On her wrist, Lenzi has a tattoo bearing the name “Copper,” a dog she rescued locally in June 2015. The 18-year-old Pomeranian mix, a dog that was blind, deaf, malnourished and filled with cancerous tumors, had been left outside by its owner in sweltering heat with no food, shelter or water. She cared for Copper until the dog was euthanized three months later.
Lenzi also took in two dogs that were caught up in Thailand’s dog-meat trade.

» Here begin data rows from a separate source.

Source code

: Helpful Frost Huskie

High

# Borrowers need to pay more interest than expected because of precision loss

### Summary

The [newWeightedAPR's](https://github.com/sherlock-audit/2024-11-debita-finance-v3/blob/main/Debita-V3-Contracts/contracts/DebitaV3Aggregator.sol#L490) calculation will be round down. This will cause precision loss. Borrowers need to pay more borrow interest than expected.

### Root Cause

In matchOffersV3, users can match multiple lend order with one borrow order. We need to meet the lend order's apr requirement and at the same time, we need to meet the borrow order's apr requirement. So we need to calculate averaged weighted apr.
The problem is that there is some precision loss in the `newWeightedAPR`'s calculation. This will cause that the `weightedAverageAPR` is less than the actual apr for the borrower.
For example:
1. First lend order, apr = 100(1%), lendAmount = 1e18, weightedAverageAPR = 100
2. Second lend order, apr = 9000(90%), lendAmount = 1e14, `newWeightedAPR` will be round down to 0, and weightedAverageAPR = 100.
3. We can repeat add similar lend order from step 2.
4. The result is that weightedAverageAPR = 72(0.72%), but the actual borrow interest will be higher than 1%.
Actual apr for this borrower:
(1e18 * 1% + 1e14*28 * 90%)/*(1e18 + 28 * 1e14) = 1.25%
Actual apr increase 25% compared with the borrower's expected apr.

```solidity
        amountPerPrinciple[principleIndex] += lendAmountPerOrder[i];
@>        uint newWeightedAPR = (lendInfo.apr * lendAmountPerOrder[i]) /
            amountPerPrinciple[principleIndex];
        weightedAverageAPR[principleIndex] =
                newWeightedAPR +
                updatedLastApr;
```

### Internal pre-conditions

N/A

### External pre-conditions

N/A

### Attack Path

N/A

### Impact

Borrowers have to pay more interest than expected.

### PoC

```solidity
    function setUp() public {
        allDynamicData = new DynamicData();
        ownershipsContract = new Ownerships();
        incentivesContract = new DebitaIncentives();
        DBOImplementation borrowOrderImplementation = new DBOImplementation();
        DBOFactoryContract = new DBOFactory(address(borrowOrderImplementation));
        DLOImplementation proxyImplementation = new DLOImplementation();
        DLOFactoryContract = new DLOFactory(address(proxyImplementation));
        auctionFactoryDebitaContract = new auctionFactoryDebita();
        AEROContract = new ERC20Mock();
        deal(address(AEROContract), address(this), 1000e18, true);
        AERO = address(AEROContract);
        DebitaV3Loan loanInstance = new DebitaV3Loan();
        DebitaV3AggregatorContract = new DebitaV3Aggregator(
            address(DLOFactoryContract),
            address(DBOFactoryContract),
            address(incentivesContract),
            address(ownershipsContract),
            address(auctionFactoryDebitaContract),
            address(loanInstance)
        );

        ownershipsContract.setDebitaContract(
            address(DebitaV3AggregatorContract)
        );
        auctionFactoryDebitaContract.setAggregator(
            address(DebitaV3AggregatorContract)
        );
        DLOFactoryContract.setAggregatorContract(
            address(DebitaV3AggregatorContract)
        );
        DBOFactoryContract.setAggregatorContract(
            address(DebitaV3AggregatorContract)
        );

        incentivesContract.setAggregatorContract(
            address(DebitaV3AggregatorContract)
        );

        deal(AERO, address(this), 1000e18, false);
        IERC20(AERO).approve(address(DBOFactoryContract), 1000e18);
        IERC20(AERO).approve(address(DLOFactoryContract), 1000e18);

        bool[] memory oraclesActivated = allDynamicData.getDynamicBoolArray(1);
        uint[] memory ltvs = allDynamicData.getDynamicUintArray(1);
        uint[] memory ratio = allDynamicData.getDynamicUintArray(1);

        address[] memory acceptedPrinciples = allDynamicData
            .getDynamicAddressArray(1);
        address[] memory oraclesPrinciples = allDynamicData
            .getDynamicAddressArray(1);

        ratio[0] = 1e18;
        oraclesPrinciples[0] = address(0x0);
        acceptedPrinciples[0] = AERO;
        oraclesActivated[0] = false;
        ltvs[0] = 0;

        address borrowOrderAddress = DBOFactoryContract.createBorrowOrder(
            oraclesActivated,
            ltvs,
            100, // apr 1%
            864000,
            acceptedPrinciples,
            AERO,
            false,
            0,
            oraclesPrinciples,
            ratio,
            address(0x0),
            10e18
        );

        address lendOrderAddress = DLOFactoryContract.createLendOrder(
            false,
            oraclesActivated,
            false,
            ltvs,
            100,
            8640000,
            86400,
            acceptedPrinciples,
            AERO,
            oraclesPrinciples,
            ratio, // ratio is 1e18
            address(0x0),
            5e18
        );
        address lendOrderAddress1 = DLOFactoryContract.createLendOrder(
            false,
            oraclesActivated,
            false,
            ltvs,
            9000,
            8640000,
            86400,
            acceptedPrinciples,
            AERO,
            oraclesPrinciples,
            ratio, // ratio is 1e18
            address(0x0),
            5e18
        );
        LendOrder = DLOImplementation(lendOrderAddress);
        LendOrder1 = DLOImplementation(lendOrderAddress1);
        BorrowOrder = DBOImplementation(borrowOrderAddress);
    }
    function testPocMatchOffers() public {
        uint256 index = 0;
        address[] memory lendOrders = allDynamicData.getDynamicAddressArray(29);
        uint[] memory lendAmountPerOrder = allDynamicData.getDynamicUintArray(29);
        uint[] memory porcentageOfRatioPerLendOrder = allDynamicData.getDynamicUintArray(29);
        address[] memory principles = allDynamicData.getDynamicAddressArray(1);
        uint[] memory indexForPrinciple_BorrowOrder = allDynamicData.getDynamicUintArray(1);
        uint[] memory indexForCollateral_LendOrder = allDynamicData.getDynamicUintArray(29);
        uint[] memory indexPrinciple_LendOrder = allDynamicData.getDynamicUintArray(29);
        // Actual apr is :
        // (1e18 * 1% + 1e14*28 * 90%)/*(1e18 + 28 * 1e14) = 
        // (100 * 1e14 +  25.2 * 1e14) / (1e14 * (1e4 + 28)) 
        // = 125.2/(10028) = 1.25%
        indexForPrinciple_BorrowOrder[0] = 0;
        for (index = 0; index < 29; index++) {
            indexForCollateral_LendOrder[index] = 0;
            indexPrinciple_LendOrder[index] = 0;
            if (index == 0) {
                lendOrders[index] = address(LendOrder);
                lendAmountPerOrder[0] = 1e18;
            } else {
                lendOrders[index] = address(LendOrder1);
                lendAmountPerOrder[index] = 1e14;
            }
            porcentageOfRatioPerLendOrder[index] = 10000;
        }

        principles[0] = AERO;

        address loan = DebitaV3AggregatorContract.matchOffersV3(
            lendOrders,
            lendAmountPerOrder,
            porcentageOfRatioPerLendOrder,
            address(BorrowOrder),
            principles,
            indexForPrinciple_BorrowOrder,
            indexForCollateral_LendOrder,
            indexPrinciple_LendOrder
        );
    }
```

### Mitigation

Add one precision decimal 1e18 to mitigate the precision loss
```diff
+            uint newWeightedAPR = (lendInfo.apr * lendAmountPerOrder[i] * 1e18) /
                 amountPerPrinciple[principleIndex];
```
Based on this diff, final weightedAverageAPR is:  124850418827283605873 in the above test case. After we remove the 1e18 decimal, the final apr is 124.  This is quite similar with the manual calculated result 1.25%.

But her focus now is satos.
After Hurricane Maria struck in September, Lenzi organized fundraisers to help rebuild Save A Sato, which suffered significant damage.
Save A Sato also took in several dogs that were left behind when their owners fled the island after the hurricane to find work.
“There are puppies everywhere now. And because the airlines had an embargo over cargo, there were people who were leaving the island but couldn’t take their pets. They were literally leaving them tied up on posts around the airport hoping the dogs would be picked up by a rescue shelter,” said Lenzi.
Shaffer marvels at Lenzi’s tireless efforts to place rescue dogs.
“The time, effort and finances she puts into finding homes for these dogs is remarkable,” said Shaffer.
Lenzi sends adoption fees to Save A Sato, and she often covers expenses for caring for the dogs, including veterinary costs.
“It’s really rewarding, finding homes for (the satos),” said Lenzi. “I get updates on every dog I adopt out, and it’s so great to see them doing well and being loved. Hopefully, I can keep it up for a long time.”
Editor’s note: As part of the ExtraORdinary People award, Erica Lenzi will be given $500, underwritten by the Observer-Reporter and Range Resources, to donate to the charity of her choice. She has chosen her nonprofit organization, Second Chance Sato.